▶ TASK DESCRIPTION
Your answer should consist of every line from the records that holds the string "attributes".

▶ DATA SECTION
__________

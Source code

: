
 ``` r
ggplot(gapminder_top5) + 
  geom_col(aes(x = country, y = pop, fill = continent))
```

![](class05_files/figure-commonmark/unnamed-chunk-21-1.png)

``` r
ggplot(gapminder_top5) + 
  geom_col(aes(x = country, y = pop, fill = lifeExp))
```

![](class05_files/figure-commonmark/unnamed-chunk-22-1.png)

__________

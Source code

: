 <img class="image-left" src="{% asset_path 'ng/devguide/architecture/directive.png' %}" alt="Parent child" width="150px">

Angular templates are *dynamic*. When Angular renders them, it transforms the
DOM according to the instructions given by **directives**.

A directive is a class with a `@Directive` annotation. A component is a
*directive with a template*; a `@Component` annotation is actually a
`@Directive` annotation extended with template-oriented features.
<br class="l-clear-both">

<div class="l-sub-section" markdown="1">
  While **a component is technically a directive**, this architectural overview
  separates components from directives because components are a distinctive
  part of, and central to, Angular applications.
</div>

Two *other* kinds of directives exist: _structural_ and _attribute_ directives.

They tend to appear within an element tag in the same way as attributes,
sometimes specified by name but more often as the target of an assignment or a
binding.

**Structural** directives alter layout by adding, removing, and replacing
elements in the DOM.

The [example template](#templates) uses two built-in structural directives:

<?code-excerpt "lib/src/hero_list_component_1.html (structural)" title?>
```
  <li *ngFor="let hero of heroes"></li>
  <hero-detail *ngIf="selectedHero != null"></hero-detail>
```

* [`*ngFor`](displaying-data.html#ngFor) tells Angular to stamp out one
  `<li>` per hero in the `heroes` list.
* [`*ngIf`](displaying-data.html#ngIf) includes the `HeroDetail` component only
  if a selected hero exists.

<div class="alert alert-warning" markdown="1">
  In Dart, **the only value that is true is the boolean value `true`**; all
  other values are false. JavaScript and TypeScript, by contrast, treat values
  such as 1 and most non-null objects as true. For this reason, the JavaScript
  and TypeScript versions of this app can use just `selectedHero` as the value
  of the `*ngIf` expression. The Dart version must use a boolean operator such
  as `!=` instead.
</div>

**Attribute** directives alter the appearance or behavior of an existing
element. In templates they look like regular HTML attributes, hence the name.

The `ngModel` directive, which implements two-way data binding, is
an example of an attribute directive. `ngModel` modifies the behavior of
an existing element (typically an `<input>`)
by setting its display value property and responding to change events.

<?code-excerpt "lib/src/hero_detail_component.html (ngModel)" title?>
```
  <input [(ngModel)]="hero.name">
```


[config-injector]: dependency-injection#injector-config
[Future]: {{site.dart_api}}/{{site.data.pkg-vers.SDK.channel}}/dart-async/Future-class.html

__________

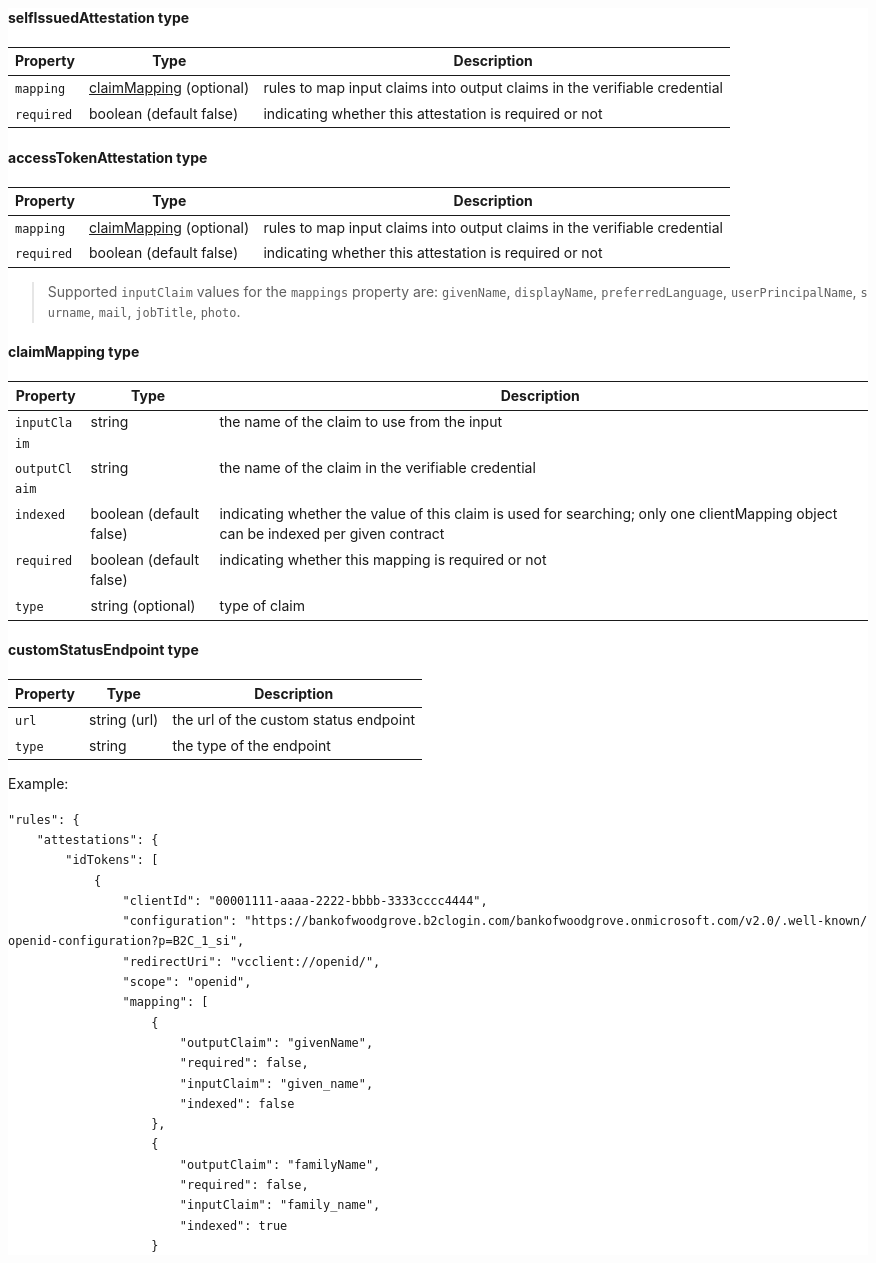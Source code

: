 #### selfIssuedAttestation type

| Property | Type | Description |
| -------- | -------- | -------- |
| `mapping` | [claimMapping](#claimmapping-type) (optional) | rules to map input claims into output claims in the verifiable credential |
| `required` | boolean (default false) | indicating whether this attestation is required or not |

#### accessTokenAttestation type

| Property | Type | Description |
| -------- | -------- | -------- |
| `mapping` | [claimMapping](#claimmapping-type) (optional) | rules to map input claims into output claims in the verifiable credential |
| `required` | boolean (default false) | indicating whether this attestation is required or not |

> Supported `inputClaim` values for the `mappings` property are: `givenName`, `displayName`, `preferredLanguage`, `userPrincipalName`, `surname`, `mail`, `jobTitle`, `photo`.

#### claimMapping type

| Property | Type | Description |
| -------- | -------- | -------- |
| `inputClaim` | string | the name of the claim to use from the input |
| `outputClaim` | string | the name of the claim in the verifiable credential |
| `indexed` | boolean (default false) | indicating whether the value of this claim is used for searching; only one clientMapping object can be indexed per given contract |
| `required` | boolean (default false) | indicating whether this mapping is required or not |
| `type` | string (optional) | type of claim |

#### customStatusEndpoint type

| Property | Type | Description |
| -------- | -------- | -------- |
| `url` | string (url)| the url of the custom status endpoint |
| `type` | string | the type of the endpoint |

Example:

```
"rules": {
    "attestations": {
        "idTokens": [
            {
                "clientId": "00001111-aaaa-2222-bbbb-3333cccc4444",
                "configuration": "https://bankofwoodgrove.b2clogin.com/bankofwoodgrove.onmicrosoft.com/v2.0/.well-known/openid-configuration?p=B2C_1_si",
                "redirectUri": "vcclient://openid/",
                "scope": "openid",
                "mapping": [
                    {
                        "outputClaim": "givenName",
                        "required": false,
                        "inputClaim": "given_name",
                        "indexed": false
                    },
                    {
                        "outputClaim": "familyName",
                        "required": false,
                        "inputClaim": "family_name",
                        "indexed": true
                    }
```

__________

▶ OUTPUT OF THE TASK
They tend to appear within an element tag in the same way as attributes,
element. In templates they look like regular HTML attributes, hence the name.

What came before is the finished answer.